> **INSTRUCTIONS TO FOLLOW**
Quote the listing below word for word, stopping after the line that contains "indirizzi della zona;".

· · · · ·

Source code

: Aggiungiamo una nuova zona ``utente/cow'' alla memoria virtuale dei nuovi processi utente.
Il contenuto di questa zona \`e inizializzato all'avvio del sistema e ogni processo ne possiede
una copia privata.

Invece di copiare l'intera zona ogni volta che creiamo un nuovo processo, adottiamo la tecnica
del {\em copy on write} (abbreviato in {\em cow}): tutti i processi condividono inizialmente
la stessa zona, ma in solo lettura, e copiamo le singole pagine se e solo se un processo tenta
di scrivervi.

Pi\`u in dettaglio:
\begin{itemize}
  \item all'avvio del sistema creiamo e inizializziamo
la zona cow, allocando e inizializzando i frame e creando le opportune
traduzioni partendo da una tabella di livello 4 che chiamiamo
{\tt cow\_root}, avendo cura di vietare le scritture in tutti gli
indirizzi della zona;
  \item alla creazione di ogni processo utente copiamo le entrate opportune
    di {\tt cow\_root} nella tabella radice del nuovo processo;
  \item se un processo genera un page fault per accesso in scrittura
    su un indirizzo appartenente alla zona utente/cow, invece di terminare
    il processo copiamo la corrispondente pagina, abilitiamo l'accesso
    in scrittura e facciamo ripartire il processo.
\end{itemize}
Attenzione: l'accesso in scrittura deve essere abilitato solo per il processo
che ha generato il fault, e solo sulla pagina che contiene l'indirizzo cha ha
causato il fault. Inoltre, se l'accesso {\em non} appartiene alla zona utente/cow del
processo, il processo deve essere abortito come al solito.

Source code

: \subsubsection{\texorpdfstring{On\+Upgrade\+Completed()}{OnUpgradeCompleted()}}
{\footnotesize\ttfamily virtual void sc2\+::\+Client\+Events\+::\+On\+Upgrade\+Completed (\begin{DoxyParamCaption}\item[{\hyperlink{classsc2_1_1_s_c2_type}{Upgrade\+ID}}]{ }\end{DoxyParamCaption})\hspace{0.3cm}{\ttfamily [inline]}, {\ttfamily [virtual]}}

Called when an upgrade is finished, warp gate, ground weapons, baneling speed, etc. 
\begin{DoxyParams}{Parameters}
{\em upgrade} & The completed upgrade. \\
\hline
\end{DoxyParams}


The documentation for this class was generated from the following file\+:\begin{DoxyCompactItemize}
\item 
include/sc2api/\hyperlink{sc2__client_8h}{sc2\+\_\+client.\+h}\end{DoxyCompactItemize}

· · · · ·

> **SOLUTION TO THIS EXERCISE**
Source code

: Aggiungiamo una nuova zona ``utente/cow'' alla memoria virtuale dei nuovi processi utente.
Il contenuto di questa zona \`e inizializzato all'avvio del sistema e ogni processo ne possiede
una copia privata.

Invece di copiare l'intera zona ogni volta che creiamo un nuovo processo, adottiamo la tecnica
del {\em copy on write} (abbreviato in {\em cow}): tutti i processi condividono inizialmente
la stessa zona, ma in solo lettura, e copiamo le singole pagine se e solo se un processo tenta
di scrivervi.

Pi\`u in dettaglio:
\begin{itemize}
  \item all'avvio del sistema creiamo e inizializziamo
la zona cow, allocando e inizializzando i frame e creando le opportune
traduzioni partendo da una tabella di livello 4 che chiamiamo
{\tt cow\_root}, avendo cura di vietare le scritture in tutti gli
indirizzi della zona;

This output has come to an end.